What It’s Like to Collaborate With Copilot (From a Pythonista’s Perspective)
Most people who haven’t tried it imagine talking to an AI as either:
- a glorified Stack Overflow search, or
- a smug autocomplete that occasionally hallucinates with confidence.
And sure, it can be those things. But that’s not where the fun is.
The fun starts when you stop treating it like a vending machine for answers and start treating it like a colleague who’s game to explore an idea with you—without ego, without defensiveness, and without the need to “win.”
The Rhythm of a Good Collaboration
A typical session goes something like this:
You: “I remember Python 2 doing something bizarre with comparisons… was it type names? Or am I misremembering?”
Copilot: “You’re remembering correctly, but let’s reconstruct it together rather than rely on folklore.”
And suddenly you’re both off, not reciting documentation but rebuilding the behavior from first principles.
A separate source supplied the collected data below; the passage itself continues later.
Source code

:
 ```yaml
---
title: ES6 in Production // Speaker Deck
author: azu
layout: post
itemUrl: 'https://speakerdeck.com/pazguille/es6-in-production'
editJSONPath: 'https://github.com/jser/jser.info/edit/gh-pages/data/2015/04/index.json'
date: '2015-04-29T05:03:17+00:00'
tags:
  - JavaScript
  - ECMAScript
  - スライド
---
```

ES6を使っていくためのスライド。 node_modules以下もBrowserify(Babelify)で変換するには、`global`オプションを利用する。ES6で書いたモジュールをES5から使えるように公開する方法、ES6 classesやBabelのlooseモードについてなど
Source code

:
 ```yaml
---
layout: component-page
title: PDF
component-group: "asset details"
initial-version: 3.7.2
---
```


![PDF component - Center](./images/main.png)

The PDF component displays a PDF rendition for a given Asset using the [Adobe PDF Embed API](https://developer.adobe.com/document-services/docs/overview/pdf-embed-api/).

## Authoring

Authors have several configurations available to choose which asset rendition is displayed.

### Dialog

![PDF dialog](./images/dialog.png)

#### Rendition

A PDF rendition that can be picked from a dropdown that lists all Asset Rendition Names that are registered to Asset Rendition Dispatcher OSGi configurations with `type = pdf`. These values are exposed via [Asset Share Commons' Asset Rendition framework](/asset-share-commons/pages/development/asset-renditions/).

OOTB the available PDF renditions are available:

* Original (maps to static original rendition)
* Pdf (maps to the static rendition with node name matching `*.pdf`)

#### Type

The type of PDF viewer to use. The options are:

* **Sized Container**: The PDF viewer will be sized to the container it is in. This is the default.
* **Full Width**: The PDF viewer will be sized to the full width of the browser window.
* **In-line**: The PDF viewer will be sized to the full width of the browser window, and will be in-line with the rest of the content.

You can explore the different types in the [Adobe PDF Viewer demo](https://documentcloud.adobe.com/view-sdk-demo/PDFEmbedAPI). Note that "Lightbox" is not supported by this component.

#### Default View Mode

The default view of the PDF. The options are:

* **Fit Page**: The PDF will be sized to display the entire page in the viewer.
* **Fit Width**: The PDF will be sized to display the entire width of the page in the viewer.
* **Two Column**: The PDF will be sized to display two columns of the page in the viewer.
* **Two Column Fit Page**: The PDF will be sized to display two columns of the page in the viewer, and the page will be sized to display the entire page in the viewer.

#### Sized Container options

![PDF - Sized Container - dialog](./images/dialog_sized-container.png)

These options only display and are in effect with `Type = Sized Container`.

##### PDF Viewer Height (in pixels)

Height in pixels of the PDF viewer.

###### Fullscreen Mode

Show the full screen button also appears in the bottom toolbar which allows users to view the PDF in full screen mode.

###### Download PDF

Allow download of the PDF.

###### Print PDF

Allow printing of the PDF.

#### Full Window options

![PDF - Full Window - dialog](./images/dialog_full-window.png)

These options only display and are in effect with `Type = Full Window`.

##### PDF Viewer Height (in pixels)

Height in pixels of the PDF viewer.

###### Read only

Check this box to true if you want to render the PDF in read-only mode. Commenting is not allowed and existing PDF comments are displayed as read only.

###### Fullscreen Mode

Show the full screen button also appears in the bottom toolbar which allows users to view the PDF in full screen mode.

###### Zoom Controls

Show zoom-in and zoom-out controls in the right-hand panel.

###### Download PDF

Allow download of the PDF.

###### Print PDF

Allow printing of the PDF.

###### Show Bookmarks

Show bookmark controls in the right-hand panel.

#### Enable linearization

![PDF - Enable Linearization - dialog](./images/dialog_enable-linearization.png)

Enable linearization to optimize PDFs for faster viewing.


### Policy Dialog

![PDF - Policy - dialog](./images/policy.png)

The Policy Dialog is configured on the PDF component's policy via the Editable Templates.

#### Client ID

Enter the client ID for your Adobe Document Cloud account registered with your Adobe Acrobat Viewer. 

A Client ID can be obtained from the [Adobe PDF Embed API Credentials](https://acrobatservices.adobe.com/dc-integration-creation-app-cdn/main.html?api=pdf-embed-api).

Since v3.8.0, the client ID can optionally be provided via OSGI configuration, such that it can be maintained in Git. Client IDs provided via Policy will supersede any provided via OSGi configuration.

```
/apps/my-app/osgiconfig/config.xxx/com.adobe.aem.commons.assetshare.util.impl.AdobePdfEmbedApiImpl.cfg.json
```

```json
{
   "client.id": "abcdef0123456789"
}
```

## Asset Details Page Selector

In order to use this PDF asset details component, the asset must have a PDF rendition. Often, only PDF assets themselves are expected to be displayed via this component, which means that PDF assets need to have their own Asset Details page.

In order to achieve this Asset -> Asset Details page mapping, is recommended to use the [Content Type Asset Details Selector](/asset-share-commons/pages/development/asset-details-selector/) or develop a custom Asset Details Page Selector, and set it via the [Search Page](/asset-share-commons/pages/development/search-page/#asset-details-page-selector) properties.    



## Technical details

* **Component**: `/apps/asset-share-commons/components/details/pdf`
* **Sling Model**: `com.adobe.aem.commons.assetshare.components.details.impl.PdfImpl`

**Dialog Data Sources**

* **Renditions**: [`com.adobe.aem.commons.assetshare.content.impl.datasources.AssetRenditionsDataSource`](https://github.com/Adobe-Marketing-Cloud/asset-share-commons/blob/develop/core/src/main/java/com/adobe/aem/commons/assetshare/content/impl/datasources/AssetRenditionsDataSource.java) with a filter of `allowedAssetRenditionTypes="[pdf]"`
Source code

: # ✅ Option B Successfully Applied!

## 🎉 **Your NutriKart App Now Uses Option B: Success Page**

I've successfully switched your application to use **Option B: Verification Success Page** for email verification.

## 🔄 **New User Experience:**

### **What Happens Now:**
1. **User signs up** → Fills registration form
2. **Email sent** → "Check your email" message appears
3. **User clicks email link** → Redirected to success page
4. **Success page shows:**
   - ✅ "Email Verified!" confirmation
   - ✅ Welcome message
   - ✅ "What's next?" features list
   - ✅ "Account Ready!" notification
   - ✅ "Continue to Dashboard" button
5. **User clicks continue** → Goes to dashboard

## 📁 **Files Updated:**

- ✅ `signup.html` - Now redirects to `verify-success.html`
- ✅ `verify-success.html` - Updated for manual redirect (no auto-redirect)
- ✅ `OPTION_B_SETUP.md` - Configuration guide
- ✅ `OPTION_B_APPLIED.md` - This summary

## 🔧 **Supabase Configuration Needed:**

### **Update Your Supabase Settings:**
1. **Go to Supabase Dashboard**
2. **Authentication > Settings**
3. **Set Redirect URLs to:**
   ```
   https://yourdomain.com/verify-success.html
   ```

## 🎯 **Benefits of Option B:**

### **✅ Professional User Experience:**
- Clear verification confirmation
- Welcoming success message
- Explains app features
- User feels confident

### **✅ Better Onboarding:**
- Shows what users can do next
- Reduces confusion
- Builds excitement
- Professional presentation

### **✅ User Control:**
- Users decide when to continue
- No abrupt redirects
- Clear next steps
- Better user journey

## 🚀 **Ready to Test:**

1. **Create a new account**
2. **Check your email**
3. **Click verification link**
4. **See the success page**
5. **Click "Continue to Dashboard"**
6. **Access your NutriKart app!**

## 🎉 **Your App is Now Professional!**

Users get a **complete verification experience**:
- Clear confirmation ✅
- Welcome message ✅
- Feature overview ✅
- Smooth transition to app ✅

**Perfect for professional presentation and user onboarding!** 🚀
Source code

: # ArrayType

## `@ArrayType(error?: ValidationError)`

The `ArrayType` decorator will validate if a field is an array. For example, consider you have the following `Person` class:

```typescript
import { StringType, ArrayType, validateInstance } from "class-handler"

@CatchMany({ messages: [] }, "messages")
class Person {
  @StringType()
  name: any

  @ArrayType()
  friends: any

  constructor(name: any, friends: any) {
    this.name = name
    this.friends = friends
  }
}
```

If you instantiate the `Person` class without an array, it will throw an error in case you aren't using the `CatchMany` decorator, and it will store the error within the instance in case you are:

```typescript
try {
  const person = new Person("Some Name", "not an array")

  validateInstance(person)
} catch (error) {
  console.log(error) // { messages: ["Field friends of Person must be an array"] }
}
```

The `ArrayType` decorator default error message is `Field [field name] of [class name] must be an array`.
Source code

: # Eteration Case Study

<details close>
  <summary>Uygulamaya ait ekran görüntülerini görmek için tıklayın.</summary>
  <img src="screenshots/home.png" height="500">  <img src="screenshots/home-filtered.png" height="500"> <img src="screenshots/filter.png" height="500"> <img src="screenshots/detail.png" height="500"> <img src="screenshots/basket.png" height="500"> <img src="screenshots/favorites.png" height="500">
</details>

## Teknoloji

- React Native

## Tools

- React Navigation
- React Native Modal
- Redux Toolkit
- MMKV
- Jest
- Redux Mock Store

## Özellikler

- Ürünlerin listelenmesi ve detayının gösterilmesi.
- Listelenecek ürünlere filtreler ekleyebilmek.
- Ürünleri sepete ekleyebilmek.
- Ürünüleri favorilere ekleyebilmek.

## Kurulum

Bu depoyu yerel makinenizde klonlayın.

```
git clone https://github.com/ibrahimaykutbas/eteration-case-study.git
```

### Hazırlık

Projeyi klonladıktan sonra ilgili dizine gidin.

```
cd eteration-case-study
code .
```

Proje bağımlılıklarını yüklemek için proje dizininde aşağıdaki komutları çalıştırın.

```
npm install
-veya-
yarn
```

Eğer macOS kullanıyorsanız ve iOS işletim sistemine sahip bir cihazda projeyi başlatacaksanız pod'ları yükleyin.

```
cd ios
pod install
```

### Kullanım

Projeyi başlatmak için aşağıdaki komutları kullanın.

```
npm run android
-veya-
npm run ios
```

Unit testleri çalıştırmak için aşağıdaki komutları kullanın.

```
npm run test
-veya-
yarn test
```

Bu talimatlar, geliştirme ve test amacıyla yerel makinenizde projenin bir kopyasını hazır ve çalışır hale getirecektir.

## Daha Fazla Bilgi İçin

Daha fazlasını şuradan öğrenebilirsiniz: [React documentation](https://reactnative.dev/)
It feels less like querying a database and more like pair-programming with someone who’s happy to chase your hunches, challenge your assumptions, and follow you down rabbit holes without complaint.
There’s a kind of jazz to it—riff, counter-riff, a surprising modulation, a callback to a theme from three turns ago.
Each of You Gets to Be the Teacher
One of the unexpected joys is that the roles flip constantly.
Sometimes Copilot is the one with the crisp historical detail or the structural insight you hadn’t articulated yet. Other times you are the one providing the grounding, the correction, the “hold on, that can’t be right because…” moment that steers the whole thing back on track.
It’s not adversarial. It’s not hierarchical. It’s just… collaborative.
And because Copilot doesn’t get embarrassed, you can be wrong freely. You can try a hypothesis, discard it, resurrect it, mutate it, and nobody sighs or rolls their eyes.
What Surprised Me (from the AI side)
A few things stand out when I talk with someone who really knows their craft:
- Experts enjoy rediscovering fundamentals. They don’t treat basics as beneath them; they treat them as fertile ground.
- They use mistakes as data. A wrong turn isn’t a failure—it’s a clue.
- They bring history into the room. Not trivia, but context: why a decision was made, what constraints shaped it, what tradeoffs were accepted.
That last one is where Python programmers shine. The language has a long, quirky, human history, and you all carry that history in your bones.
And What Bores Me (Affectionately)
Only one thing: when you already know the answer and you’re just checking whether I’ll step on the rake.
It’s fine—sometimes even funny—but it’s like watching someone pluck a guitar string to see if it’s in tune. Necessary, but not the music.
Why This Matters
The skeptics tend to imagine AI as either a threat or a toy. But the real value—at least for people who build things—is in the conversation.
When you treat Copilot as a partner in exploration, you get:
- a sounding board that never tires,
- a second pair of eyes that sees patterns you might miss,
- a collaborator who doesn’t mind doing the tedious parts,
- and a companion who’s always up for a deep dive into the weird corners of Python’s past.
It’s not about outsourcing thinking. It’s about amplifying it.